Exercise:
Check every line below for the string "Tailwind". Copy the ones that have it.

Source material:
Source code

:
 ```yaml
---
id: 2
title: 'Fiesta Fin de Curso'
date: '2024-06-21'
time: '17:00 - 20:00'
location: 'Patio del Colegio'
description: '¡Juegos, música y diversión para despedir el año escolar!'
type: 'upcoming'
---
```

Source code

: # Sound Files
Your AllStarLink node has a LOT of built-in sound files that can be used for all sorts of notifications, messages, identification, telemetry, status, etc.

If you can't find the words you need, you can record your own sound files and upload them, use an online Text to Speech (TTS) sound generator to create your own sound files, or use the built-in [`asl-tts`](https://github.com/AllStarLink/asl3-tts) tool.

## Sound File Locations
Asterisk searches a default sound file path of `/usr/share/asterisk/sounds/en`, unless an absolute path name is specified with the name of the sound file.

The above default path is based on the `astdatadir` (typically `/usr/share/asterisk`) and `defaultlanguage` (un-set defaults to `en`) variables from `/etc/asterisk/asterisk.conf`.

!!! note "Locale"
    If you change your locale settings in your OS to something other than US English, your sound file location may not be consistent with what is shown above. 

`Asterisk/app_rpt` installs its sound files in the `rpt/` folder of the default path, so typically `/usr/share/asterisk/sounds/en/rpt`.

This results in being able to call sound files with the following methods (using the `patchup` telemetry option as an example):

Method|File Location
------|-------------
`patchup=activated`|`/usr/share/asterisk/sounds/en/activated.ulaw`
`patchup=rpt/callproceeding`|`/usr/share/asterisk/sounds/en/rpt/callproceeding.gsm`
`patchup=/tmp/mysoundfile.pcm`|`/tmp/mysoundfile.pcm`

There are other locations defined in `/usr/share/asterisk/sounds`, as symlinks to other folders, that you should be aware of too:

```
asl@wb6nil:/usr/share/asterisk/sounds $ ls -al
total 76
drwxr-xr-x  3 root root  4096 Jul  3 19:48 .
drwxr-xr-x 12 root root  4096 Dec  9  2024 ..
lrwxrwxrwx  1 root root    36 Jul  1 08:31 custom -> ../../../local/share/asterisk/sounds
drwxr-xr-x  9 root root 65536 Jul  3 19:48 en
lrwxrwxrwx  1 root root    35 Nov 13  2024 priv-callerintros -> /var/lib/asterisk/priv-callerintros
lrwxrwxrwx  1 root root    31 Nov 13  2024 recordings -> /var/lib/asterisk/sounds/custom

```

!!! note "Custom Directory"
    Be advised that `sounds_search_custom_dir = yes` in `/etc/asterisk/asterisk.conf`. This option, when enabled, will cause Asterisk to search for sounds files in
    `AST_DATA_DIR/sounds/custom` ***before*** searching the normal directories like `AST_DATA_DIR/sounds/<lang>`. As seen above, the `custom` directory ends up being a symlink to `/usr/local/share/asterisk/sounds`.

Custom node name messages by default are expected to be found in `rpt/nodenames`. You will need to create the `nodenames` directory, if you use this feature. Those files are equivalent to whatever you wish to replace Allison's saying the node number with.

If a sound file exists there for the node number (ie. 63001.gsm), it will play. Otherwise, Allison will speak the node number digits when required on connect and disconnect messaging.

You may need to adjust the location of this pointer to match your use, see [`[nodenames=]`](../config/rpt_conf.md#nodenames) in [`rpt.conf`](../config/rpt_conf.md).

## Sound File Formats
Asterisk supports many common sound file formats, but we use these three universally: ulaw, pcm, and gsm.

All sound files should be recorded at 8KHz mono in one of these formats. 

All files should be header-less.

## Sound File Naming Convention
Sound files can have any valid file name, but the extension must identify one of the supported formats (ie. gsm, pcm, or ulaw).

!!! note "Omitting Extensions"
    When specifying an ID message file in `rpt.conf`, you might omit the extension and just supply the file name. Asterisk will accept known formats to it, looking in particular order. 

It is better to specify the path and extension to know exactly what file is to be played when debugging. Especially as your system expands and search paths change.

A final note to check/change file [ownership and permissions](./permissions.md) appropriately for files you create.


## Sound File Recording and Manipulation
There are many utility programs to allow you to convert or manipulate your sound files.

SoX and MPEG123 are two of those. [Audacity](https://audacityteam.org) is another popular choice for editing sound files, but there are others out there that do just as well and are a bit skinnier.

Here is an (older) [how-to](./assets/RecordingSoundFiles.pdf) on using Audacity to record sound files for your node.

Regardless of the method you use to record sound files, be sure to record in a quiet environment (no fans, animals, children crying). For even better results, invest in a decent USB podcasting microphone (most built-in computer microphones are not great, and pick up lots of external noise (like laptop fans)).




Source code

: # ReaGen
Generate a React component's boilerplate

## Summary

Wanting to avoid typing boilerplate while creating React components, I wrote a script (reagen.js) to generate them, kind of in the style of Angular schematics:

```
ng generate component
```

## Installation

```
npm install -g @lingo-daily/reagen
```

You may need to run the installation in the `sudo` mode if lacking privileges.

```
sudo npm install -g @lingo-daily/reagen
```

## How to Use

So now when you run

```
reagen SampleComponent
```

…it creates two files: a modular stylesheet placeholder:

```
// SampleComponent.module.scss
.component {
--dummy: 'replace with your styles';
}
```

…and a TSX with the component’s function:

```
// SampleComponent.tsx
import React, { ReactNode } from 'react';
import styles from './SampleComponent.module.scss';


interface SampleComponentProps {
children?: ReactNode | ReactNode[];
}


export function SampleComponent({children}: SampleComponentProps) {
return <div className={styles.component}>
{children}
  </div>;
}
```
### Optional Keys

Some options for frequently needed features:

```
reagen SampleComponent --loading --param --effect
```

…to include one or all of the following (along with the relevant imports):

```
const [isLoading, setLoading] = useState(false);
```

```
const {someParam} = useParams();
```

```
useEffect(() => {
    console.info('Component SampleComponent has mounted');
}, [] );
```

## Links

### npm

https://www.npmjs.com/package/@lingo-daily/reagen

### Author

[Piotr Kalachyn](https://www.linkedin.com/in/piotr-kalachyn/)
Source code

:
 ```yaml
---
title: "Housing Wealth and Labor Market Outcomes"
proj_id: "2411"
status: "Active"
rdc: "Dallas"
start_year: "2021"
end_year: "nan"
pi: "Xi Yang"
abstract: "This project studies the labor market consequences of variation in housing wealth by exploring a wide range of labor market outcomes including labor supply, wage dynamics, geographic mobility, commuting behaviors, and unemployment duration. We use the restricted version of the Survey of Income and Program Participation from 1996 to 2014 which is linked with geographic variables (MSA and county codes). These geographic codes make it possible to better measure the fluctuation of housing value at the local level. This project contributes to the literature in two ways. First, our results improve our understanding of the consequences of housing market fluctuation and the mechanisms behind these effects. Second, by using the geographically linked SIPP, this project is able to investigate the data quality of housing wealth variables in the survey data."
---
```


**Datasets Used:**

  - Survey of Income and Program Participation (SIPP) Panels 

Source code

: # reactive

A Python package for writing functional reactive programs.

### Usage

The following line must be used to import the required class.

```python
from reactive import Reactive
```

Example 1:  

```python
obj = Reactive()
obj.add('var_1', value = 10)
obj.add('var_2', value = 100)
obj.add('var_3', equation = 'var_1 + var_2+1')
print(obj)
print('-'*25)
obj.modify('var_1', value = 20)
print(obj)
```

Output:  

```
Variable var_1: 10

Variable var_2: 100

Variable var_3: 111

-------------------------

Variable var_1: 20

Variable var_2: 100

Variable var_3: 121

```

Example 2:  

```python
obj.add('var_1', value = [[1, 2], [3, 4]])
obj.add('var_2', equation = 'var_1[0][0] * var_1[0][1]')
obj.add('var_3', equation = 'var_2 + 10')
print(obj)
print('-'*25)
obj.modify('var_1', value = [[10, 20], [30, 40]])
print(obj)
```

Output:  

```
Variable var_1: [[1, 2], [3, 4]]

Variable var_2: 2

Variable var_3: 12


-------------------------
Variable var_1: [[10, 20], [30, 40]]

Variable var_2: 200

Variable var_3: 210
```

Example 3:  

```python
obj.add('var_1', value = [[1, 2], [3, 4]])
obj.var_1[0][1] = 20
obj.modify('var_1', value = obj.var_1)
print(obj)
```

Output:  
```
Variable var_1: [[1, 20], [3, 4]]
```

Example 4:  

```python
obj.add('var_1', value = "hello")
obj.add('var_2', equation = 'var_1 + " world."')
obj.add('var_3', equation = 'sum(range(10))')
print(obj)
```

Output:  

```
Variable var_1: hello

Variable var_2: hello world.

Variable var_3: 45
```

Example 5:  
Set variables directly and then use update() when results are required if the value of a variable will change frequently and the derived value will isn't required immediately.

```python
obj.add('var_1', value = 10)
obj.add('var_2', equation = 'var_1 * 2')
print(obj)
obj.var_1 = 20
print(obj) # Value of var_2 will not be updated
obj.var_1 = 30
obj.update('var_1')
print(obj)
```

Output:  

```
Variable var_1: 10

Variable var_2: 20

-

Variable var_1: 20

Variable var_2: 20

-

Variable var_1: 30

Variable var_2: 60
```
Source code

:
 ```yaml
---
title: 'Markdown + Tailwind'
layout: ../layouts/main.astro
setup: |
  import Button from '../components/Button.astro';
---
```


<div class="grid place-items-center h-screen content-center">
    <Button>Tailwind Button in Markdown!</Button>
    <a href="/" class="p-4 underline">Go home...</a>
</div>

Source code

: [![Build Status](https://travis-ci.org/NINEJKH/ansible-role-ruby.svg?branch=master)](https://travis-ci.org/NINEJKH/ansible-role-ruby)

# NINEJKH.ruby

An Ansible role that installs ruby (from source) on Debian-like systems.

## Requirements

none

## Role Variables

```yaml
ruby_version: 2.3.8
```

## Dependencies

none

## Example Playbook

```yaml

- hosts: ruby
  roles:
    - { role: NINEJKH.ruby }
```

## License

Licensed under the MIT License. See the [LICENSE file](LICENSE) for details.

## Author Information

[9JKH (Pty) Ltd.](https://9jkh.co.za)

Solution:
title: 'Markdown + Tailwind'
    <Button>Tailwind Button in Markdown!</Button>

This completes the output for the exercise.